A building that stood as the most luxurious hotel in Syracuse, New York for decades was closed and empty for 12 years. Now you can stay in it again as a guest of the beautiful Marriott Syracuse Downtown.
Hotel Syracuse is a reflection of the history of industrial USA in the 20th Century. When the impressive hotel opened in 1924, it was a thing of wonder befitting a powerful city on the Erie Canal. It had 600 guest rooms, grand ballrooms for dances, and courts on the roof for tennis, squash, and handball. Over the years, the hotel hosted several presidents, Elvis, and John Lennon. The Syracuse population peaked in the early 1950s though and although it remained a major university center, the city’s fortunes declined as many factories from companies like GE and Carrier moved overseas or became more automated.
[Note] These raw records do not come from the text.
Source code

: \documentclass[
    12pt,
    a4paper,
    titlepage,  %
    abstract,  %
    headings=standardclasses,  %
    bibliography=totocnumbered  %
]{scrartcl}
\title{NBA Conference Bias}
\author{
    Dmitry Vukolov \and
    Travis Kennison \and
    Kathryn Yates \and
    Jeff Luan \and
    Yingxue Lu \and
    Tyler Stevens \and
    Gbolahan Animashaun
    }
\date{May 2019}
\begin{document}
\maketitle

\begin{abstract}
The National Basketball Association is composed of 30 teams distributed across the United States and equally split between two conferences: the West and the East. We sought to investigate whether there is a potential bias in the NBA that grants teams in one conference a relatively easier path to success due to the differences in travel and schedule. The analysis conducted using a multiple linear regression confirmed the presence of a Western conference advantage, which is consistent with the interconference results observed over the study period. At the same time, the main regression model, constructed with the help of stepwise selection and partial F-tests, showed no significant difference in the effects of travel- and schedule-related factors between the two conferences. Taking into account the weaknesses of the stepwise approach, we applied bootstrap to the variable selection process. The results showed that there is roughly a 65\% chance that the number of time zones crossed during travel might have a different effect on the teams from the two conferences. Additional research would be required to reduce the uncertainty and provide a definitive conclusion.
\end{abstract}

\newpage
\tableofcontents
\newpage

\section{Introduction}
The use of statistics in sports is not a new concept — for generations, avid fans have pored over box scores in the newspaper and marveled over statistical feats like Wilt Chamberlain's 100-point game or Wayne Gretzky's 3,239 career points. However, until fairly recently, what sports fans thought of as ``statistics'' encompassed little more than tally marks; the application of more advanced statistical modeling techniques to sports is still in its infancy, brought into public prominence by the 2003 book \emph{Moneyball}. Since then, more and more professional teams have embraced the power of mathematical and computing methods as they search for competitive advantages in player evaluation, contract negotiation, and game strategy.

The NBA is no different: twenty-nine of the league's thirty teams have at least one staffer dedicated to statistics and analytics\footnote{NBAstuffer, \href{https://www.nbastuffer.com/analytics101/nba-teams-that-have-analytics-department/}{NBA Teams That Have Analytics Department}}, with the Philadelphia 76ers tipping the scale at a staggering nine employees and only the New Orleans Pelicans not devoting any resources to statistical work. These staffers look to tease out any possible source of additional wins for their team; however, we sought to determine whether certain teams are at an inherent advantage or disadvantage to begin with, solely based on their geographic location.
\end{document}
The landmark hotel closed in 2004. It sat empty and forlorn for many years until 4th-generation Syracuse native Ed Riley injected $75 million into restoration and turned it into a showpiece again. Hotel Syracuse reopened as Marriott Syracuse Downtown in August of 2016, as Syracuse itself started showing welcome signs of a lasting turnaround.
Now the glory makes you feel like a Rockefeller when you ascend the stairs and come to the grand lobby with chandeliers, carved wood inlays in the high ceilings, and a mural depicting the city’s history over the check-in desk.
The renovation job here was extremely time-consuming and expensive because of many unwise changes over the decades, including white paint that went over the inlaid wood in many public rooms. In some cases new wood or marble came in, in others there was painstaking stripping work to do. Now the ballrooms gleam like they did in the 1920s and this is a place to once again have a society ball or a big wedding.
This being a modern Marriott though, you won’t be stuck in the past when you get to your room. The renovations brought the guest rooms up to current expectations with ample outlets (USB and regular), smart TVs with your favorite streaming and music services loaded, and strong WiFi signals. Room sizes were expanded beyond the originals too of course, with 261 of them now. All now come with a desk and comfortable work chair, ample closet space, a sitting area, and a good-sized bathroom–many with double vanities. Padded headboards and unique wallpaper add some style.
There are club floor rooms with a lounge for the right elite level members or those willing to pay to upgrade. There are also two levels of suites, including a presidential suite with a grand piano and full living room.
The downtown Syracuse Marriott also goes more modern in its dining and drinking outlets. All of them are on the ground floor, so it’s easy to grab a drink before dinner. Shaughnessy’s is a comfy pub with reclaimed from the basketball court of a nearby sports center. This is the place to catch a game and try a New York State craft beer, including the special Congress beer custom made by a local brewery for this hotel, using a pre-Prohibition recipe.
The Cavalier Room is a stylish and thoroughly modern craft cocktail lounge, with live jazz on some nights. It has bar stools and lounging sofas, the latter set up next to closed-off water spigots and mirrors: this used to be the original hotel’s barber shop.
The main restaurant, Eleven Waters, is named after the 11 Finger Lakes in Upstate New York. It serves all three meals except on Sunday, when there’s a brunch. I only got to try breakfast here because there’s a wide variety of other restaurants and bars within walking distance, but what I had from the ample buffet was excellent.
As in many post-industrial cities, Syracuse is trying to find its way forward in an age where the most successful companies in the world aren’t manufacturing ones and proximity to a waterway or railroad line is no longer a competitive advantage. With a prominent university in town though and a population that is starting to rise again, the signs of renewal are clear and encouraging downtown. Stay at the Marriott Syracuse Downtown before the transformation is complete because right now the rates are far lower than you would expect. They start below $150 most nights, dip below $100 when it’s super-slow, and you can often book the presidential suite for what you’d spend for a Courtyard Marriott room in Manhattan.